Source data:
● ● ●

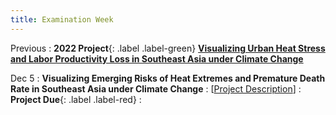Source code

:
 ```yaml
---
title: Examination Week
---
```


Previous
: **2022 Project**{: .label .label-green} [**Visualizing Urban Heat Stress and Labor Productivity Loss in Southeast Asia under Climate Change**](https://xiaoganghe.github.io/python-climate-visuals/chapters/project/FinalProject-2022Fall.html)

Dec 5
: **Visualizing Emerging Risks of Heat Extremes and Premature Death Rate in Southeast Asia under Climate Change** 
  : [[Project Description](https://xiaoganghe.github.io/python-climate-visuals/chapters/project/FinalProject-2023Fall.html)]
: **Project Due**{: .label .label-red} 
  : [](#)
 


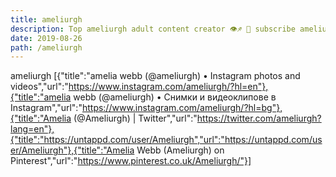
 ```yaml
---
title: ameliurgh
description: Top ameliurgh adult content creator 👁♐️ 👑 subscribe ameliurgh to my porn site below IG ameliurgh
date: 2019-08-26
path: /ameliurgh
---
```


ameliurgh
[{"title":"amelia webb (@ameliurgh) • Instagram photos and videos","url":"https://www.instagram.com/ameliurgh/?hl=en"},{"title":"amelia webb (@ameliurgh) • Снимки и видеоклипове в Instagram","url":"https://www.instagram.com/ameliurgh/?hl=bg"},{"title":"Amelia (@Ameliurgh) | Twitter","url":"https://twitter.com/ameliurgh?lang=en"},{"title":"https://untappd.com/user/Ameliurgh","url":"https://untappd.com/user/Ameliurgh"},{"title":"Amelia Webb (Ameliurgh) on Pinterest","url":"https://www.pinterest.co.uk/Ameliurgh/"}]


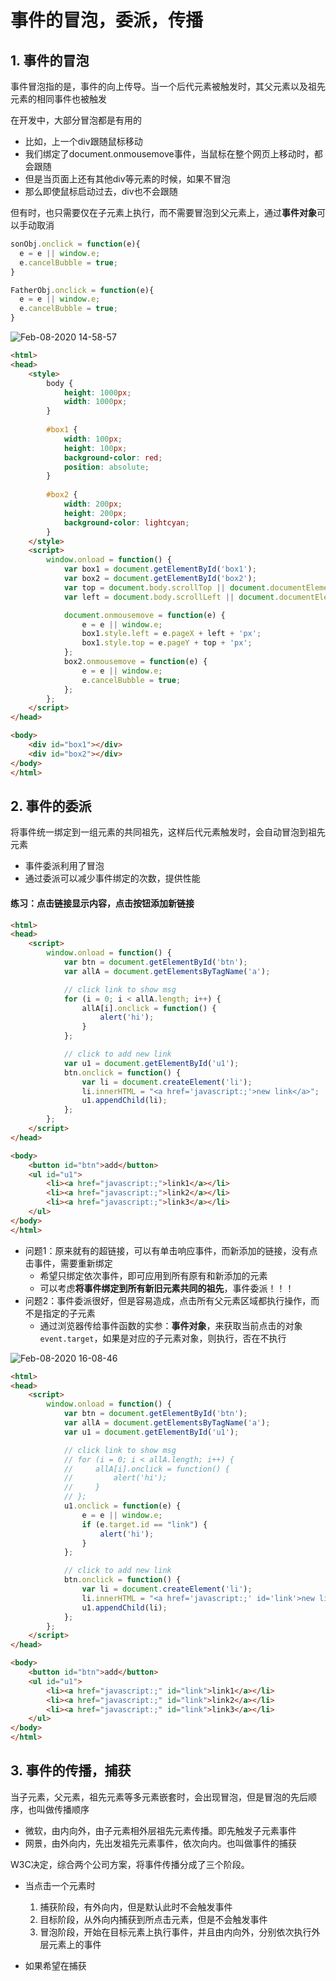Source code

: # 事件的冒泡，委派，传播

## 1. 事件的冒泡

事件冒泡指的是，事件的向上传导。当一个后代元素被触发时，其父元素以及祖先元素的相同事件也被触发

在开发中，大部分冒泡都是有用的
- 比如，上一个div跟随鼠标移动
- 我们绑定了document.onmousemove事件，当鼠标在整个网页上移动时，都会跟随
- 但是当页面上还有其他div等元素的时候，如果不冒泡
- 那么即使鼠标启动过去，div也不会跟随

但有时，也只需要仅在子元素上执行，而不需要冒泡到父元素上，通过**事件对象**可以手动取消
```javascript
sonObj.onclick = function(e){
  e = e || window.e;
  e.cancelBubble = true;
}

FatherObj.onclick = function(e){
  e = e || window.e;
  e.cancelBubble = true;
}
```

![Feb-08-2020 14-58-57](https://user-images.githubusercontent.com/26485327/74080896-93db1080-4a83-11ea-89be-fa554e2edc15.gif)


```html
<html>
<head>
    <style>
        body {
            height: 1000px;
            width: 1000px;
        }
        
        #box1 {
            width: 100px;
            height: 100px;
            background-color: red;
            position: absolute;
        }
        
        #box2 {
            width: 200px;
            height: 200px;
            background-color: lightcyan;
        }
    </style>
    <script>
        window.onload = function() {
            var box1 = document.getElementById('box1');
            var box2 = document.getElementById('box2');
            var top = document.body.scrollTop || document.documentElement.scrollTop;
            var left = document.body.scrollLeft || document.documentElement.scrollLeft;

            document.onmousemove = function(e) {
                e = e || window.e;
                box1.style.left = e.pageX + left + 'px';
                box1.style.top = e.pageY + top + 'px';
            };
            box2.onmousemove = function(e) {
                e = e || window.e;
                e.cancelBubble = true;
            };
        };
    </script>
</head>

<body>
    <div id="box1"></div>
    <div id="box2"></div>
</body>
</html>
```


## 2. 事件的委派
将事件统一绑定到一组元素的共同祖先，这样后代元素触发时，会自动冒泡到祖先元素
- 事件委派利用了冒泡
- 通过委派可以减少事件绑定的次数，提供性能

#### 练习：点击链接显示内容，点击按钮添加新链接
```html
<html>
<head>
    <script>
        window.onload = function() {
            var btn = document.getElementById('btn');
            var allA = document.getElementsByTagName('a');

            // click link to show msg
            for (i = 0; i < allA.length; i++) {
                allA[i].onclick = function() {
                    alert('hi');
                }
            };

            // click to add new link
            var u1 = document.getElementById('u1');
            btn.onclick = function() {
                var li = document.createElement('li');
                li.innerHTML = "<a href='javascript:;'>new link</a>";
                u1.appendChild(li);
            };
        };
    </script>
</head>

<body>
    <button id="btn">add</button>
    <ul id="u1">
        <li><a href="javascript:;">link1</a></li>
        <li><a href="javascript:;">link2</a></li>
        <li><a href="javascript:;">link3</a></li>
    </ul>
</body>
</html>
```
- 问题1：原来就有的超链接，可以有单击响应事件，而新添加的链接，没有点击事件，需要重新绑定
  - 希望只绑定依次事件，即可应用到所有原有和新添加的元素
  - 可以考虑**将事件绑定到所有新旧元素共同的祖先**，事件委派！！！
- 问题2：事件委派很好，但是容易造成，点击所有父元素区域都执行操作，而不是指定的子元素
  - 通过浏览器传给事件函数的实参：**事件对象**，来获取当前点击的对象`event.target`，如果是对应的子元素对象，则执行，否在不执行
  
  
![Feb-08-2020 16-08-46](https://user-images.githubusercontent.com/26485327/74081751-7448e580-4a8d-11ea-9222-2526ea4c8bbe.gif)
  

```html
<html>
<head>
    <script>
        window.onload = function() {
            var btn = document.getElementById('btn');
            var allA = document.getElementsByTagName('a');
            var u1 = document.getElementById('u1');

            // click link to show msg
            // for (i = 0; i < allA.length; i++) {
            //     allA[i].onclick = function() {
            //         alert('hi');
            //     }
            // };
            u1.onclick = function(e) {
                e = e || window.e;
                if (e.target.id == "link") {
                    alert('hi');
                }
            };

            // click to add new link
            btn.onclick = function() {
                var li = document.createElement('li');
                li.innerHTML = "<a href='javascript:;' id='link'>new link</a>";
                u1.appendChild(li);
            };
        };
    </script>
</head>

<body>
    <button id="btn">add</button>
    <ul id="u1">
        <li><a href="javascript:;" id="link">link1</a></li>
        <li><a href="javascript:;" id="link">link2</a></li>
        <li><a href="javascript:;" id="link">link3</a></li>
    </ul>
</body>
</html>
```
  
## 3. 事件的传播，捕获
当子元素，父元素，祖先元素等多元素嵌套时，会出现冒泡，但是冒泡的先后顺序，也叫做传播顺序
- 微软，由内向外，由子元素相外层祖先元素传播。即先触发子元素事件
- 网景，由外向内，先出发祖先元素事件，依次向内。也叫做事件的捕获

W3C决定，综合两个公司方案，将事件传播分成了三个阶段。
- 当点击一个元素时
  1. 捕获阶段，有外向内，但是默认此时不会触发事件
  2. 目标阶段，从外向内捕获到所点击元素，但是不会触发事件
  3. 冒泡阶段，开始在目标元素上执行事件，并且由内向外，分别依次执行外层元素上的事件
  
  
- 如果希望在捕获



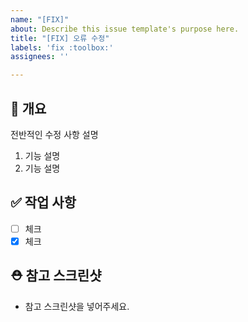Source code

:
 ```yaml
---
name: "[FIX]"
about: Describe this issue template's purpose here.
title: "[FIX] 오류 수정"
labels: 'fix :toolbox:'
assignees: ''

---
```


## 📔   개요
전반적인 수정 사항 설명

1. 기능 설명
2. 기능 설명


## ✅    작업 사항

- [ ] 체크
- [x] 체크

## ⛑️    참고 스크린샷

- 참고 스크린샷을 넣어주세요.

● ● ●

Search the entries for the word "target" and pick out every line that holds it.

  - 通过浏览器传给事件函数的实参：**事件对象**，来获取当前点击的对象`event.target`，如果是对应的子元素对象，则执行，否在不执行
                if (e.target.id == "link") {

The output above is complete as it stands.